Ma la dolcezza del pensiero generato lascia quasi subito il posto ad un interrogativo che cancella di colpo e bruscamente la poesia del momento. E se fossero due ragazzi o due ragazze a fare lo stesso?

Per molto meno in questo nostro bellissimo e ultimamente sempre più disgraziato paese si finisce insultati o aggrediti e non per l’inappropriatezza del gesto in se o del luogo, ma perché a farlo sono due persone dello stesso sesso.

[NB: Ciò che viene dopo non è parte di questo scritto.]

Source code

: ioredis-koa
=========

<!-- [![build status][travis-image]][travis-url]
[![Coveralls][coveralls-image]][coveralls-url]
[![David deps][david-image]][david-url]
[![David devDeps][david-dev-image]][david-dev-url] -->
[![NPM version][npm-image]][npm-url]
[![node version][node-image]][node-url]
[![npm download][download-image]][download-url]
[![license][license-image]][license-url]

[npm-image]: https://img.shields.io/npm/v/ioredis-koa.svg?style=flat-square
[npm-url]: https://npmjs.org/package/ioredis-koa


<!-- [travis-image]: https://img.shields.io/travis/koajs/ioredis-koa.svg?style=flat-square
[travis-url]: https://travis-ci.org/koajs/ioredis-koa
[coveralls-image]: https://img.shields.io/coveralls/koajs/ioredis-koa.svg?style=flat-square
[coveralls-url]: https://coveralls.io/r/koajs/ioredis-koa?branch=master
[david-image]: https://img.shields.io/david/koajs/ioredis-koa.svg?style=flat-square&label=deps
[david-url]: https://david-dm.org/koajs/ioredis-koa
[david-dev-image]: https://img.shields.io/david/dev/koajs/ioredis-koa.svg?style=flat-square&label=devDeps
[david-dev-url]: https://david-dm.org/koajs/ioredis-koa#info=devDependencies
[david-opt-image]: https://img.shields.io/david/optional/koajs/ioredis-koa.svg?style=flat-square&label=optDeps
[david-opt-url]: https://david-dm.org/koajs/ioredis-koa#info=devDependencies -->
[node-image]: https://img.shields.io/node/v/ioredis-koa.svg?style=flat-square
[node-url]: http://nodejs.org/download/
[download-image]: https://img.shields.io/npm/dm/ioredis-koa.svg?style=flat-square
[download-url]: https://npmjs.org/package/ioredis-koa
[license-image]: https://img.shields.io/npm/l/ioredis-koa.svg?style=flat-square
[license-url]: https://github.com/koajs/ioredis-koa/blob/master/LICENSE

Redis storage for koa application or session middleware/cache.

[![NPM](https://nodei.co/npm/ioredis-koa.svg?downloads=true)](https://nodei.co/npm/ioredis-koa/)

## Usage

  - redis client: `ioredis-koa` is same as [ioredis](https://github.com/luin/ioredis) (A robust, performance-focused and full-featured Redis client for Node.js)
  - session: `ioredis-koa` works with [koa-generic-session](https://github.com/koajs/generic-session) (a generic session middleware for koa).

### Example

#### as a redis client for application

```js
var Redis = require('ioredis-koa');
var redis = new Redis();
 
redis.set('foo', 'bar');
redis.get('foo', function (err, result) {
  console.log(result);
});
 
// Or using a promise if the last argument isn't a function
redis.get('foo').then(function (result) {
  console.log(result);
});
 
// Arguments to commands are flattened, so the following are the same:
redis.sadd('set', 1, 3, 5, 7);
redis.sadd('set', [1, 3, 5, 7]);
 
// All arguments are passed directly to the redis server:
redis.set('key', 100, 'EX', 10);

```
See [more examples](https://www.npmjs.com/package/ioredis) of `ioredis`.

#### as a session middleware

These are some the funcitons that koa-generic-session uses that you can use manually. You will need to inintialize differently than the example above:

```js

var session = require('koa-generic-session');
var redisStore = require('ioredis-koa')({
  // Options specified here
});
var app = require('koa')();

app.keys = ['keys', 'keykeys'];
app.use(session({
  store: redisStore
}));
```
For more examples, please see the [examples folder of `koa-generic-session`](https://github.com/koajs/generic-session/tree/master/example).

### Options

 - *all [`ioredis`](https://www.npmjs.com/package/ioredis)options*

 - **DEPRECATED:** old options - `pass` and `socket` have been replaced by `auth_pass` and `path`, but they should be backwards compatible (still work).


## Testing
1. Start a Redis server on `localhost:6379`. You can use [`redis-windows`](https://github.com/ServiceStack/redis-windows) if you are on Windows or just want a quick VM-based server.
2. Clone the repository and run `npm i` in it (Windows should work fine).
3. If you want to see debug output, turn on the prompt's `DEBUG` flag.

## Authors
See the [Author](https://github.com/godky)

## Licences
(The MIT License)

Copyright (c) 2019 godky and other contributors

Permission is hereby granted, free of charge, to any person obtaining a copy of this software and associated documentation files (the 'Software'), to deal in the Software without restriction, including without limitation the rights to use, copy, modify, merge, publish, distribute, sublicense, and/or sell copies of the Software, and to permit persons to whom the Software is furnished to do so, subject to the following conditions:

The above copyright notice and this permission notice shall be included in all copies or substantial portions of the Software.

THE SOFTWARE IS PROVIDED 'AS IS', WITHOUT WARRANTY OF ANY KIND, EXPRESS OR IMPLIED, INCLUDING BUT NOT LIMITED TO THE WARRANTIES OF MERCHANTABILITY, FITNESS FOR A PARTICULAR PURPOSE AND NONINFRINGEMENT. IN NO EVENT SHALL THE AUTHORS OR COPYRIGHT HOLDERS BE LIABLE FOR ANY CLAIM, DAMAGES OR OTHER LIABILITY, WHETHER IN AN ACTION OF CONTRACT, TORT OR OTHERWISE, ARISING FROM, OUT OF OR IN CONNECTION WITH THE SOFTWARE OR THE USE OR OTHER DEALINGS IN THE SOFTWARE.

Chi si oppone al disegno di legge Scalfarotto sul contrasto all’omofobia, adducendo il pericolo di una limitazione del diritto di critica dimentica o fa finta di non sapere che le norme che si stanno approvando servono per contrastare e punire in maniera più efficace le aggressioni contro le persone GLBT, che, è bene sottolinearlo ancora una volta, non hanno, e non possono essere accusate di avere altra colpa se non di essere se stesse.
Certo che il nostro è proprio uno strano paese nel quale nessuno vuol prendersi la responsabilità delle azioni che compie: stiano pur tranquilli tutti coloro che per ignoranza, cattiva educazione o malafede, vorranno continuare a praticare lo sport di prendersela con gay, lesbiche e trans potranno sempre farlo.
Anche perché purtroppo, da che esiste il mondo, nessuna legge è mai riuscita a cambiare la testa della gente, ma che almeno se ne assumano le conseguenze.
Figurarsi poi se in Italia, dove a pochi anni dalla fine del regime fascista e dell’abrogazione della monarchia la democrazia ha permesso e l’opinione pubblica tollerato che in parlamento fossero rappresentati due movimenti politici, quello monarchico e quello missino, che si richiamavano esplicitamente a quelle tragiche esperienze, si impedirà mai a movimenti culturali, religiosi o politici di esprimere il proprio dissenso.

Quanto poi alla pretesa tutela del diritto di ogni bambino ad avere un padre e una madre esplicitamente richiamato nel volantino di convocazione della manifestazione fiorentina siamo nel surreale; le famiglie mono-genitoriali o composte da genitori dello stesso sesso sono già una realtà anche in Italia. Sempre più spesso i tribunali dei minori di questo paese affidano ragazzi in difficoltà temporanea a coppie gay o lesbiche.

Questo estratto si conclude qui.